Section 102(b)(7) of the Delaware General Corporation Law, or DGCL, allows a corporation to provide in its certificate of incorporation that a director of the corporation will not be personally liable to the corporation or its stockholders for monetary damages for breach of fiduciary duty as a director, except where the director breached the duty of loyalty, failed to act in good faith, engaged in intentional misconduct or knowingly violated a law, authorized the payment of a dividend or approved a stock repurchase in violation of Delaware corporate law or obtained an improper personal benefit.  The Registrant’s certificate of incorporation provides for this limitation of liability.

 

Section 145(a) of the Delaware General Corporation Law provides that a Delaware corporation may indemnify any person who was or is a party or is threatened to be made a party to any threatened, pending or completed action, suit or proceeding, whether civil, criminal, administrative or investigative (other than an action by or in the right of the corporation) by reason of the fact that such person is or was a director, officer, employee or agent of the corporation, or is or was serving at the request of the corporation as a director, officer, employee or agent of another corporation or enterprise, against expenses (including attorneys’ fees), judgments, fines and amounts paid in settlement actually and reasonably incurred by such person in connection with such action, suit or proceeding if he or she acted in good faith and in a manner he or she reasonably believed to be in or not opposed to the best interests of the corporation, and, with respect to any criminal action or proceeding, had no cause to believe his or her conduct was unlawful.

 

Section 145(b) of the Delaware General Corporation Law provides that a Delaware corporation may indemnify any person who was or is a party or is threatened to be made a party to any threatened, pending or completed action or suit by or in the right of the corporation to procure a judgment in its favor by reason of the fact that such person acted in any of the capacities set forth above, against expenses (including attorneys’ fees) actually and reasonably incurred by such person in connection with the defense or settlement of such action or suit if he or she acted under similar standards, except that no indemnification may be made in respect of any claim, issue or matter as to which such person shall have been adjudged to be liable to the corporation unless and only to the extent that the court in which such action or suit was brought shall determine that, despite the adjudication of liability but in view of all the circumstances of the case, such person is fairly and reasonably entitled to be indemnified for such expenses which the court shall deem proper.

 

Section 145 of the Delaware General Corporation Law further provides that: (i) to the extent that a former or present director or officer of a corporation has been successful in the defense of any action, suit or proceeding referred to in subsections (a) and (b) or in the defense of any claim, issue or matter therein, such person shall be indemnified against expenses (including attorneys’ fees) actually and reasonably incurred by him or her in connection therewith; (ii) indemnification provided for by Section 145 shall not be deemed exclusive of any other rights to which the indemnified party may be entitled; and (iii) the corporation may purchase and maintain insurance on behalf of any present or former director, officer, employee or agent of the corporation or any person who at the request of the corporation was serving in such capacity for another entity against any liability asserted against such person and incurred by him or her in any such capacity or arising out of his or her status as such, whether or not the corporation would have the power to indemnify him or her against such liabilities under Section 145.

 

The Registrant’s certificate of incorporation (Exhibit 4.1 hereto and any amendments thereto) provides for the indemnification of directors to the fullest extent permissible under the Delaware General Corporation Law.

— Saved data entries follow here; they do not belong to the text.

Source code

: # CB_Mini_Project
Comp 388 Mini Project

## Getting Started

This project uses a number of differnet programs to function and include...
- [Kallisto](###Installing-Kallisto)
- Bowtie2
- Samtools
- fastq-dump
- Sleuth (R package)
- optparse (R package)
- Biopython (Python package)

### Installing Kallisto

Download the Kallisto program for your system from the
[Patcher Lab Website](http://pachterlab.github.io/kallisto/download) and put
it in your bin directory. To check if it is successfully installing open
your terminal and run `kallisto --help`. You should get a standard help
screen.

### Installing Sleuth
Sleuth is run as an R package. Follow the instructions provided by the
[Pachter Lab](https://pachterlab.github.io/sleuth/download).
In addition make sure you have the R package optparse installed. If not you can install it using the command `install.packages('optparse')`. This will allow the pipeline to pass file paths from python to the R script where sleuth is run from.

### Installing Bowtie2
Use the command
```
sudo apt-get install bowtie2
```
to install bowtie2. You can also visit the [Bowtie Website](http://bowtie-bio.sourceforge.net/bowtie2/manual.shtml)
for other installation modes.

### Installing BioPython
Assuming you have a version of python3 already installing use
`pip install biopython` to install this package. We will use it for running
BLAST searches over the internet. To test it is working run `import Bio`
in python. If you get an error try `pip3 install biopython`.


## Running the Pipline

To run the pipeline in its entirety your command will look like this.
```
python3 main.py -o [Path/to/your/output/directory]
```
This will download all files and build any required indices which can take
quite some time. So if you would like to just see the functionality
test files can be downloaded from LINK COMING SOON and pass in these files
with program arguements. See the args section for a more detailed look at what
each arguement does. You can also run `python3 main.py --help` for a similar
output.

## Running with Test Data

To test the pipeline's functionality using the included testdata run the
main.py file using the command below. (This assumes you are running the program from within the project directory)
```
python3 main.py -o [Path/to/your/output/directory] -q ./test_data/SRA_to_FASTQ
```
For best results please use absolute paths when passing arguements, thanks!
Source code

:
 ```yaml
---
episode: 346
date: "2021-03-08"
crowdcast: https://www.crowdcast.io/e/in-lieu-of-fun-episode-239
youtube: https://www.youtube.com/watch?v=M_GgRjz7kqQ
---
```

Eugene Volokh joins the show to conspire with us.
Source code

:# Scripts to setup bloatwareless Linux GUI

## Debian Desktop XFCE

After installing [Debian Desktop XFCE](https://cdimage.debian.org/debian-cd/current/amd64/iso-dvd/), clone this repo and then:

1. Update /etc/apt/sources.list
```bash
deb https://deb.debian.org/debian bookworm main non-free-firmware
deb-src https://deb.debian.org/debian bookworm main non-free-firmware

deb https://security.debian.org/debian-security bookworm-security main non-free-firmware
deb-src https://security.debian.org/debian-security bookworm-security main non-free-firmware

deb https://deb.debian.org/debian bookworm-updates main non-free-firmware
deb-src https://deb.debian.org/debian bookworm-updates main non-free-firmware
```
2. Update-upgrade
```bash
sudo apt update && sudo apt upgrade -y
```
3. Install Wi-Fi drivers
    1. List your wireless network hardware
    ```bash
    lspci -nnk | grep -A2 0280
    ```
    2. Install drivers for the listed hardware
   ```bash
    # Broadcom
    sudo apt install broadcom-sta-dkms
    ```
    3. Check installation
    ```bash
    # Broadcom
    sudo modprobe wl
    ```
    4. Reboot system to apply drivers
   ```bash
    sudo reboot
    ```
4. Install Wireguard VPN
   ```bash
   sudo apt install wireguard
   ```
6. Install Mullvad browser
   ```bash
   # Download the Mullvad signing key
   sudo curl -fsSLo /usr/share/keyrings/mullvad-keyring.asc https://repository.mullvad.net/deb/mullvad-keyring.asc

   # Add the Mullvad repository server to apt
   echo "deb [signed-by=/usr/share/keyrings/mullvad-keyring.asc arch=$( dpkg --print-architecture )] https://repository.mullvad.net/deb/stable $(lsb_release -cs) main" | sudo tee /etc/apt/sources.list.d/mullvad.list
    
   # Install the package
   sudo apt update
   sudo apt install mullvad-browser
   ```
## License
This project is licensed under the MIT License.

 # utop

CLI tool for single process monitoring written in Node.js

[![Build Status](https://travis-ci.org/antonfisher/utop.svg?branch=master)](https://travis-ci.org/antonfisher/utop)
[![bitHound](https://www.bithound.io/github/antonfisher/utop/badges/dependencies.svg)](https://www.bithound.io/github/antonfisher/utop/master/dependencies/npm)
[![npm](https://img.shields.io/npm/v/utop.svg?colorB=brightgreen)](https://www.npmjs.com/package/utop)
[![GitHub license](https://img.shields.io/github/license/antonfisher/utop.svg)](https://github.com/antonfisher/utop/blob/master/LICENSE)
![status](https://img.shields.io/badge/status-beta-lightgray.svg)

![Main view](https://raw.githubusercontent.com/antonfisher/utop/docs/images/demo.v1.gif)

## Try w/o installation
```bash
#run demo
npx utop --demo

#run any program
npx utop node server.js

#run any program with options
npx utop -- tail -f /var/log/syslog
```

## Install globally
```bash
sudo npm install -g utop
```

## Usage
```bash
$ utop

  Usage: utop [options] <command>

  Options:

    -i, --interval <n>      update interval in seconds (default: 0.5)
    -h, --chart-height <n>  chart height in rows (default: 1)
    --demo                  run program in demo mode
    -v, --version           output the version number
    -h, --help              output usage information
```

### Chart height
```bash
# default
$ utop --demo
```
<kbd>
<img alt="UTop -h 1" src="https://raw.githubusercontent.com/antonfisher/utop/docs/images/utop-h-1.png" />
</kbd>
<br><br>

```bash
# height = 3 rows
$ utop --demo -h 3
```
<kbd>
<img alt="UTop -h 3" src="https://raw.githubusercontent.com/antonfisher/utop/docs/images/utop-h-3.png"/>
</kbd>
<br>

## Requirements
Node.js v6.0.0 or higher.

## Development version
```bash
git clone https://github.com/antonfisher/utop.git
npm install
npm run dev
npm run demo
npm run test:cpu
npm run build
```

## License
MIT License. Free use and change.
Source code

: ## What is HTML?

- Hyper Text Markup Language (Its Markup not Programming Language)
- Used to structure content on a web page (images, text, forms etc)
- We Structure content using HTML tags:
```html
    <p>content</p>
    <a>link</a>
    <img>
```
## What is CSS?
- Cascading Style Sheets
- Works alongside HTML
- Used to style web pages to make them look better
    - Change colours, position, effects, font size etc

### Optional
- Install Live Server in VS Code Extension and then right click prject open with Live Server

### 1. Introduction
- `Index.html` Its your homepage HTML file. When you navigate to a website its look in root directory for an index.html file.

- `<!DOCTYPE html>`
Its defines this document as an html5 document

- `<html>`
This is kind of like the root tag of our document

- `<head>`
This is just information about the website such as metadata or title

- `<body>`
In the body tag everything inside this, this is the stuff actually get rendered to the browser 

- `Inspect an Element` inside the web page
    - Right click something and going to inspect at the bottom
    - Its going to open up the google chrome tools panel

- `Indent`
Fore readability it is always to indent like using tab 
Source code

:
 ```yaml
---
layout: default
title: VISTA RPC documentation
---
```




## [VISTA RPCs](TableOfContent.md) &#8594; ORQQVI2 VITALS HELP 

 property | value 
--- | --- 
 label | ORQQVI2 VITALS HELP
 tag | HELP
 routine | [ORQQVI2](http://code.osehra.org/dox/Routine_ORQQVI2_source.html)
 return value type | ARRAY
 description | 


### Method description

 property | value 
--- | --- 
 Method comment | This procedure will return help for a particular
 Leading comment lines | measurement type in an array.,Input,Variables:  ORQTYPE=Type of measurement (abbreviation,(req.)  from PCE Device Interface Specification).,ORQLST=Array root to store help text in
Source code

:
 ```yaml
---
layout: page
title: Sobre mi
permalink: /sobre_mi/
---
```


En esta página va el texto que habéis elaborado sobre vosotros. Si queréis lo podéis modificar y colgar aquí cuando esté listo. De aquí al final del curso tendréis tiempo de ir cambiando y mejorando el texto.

The Registrant’s bylaws (Exhibit 4.2 hereto) provide for indemnification of directors and officers to the maximum extent permitted by the Delaware General Corporation Law. In addition, the Registrant has entered into indemnification agreements with its directors and officers, and maintains insurance policies insuring directors and officers against certain liabilities that they may incur in their capacity as officers and directors.

 

The indemnification rights described above are not exclusive of any other right which an indemnified person may have or hereafter acquire under any statute, provision of the certificate of incorporation, bylaws, agreement, vote of stockholders or disinterested directors or otherwise.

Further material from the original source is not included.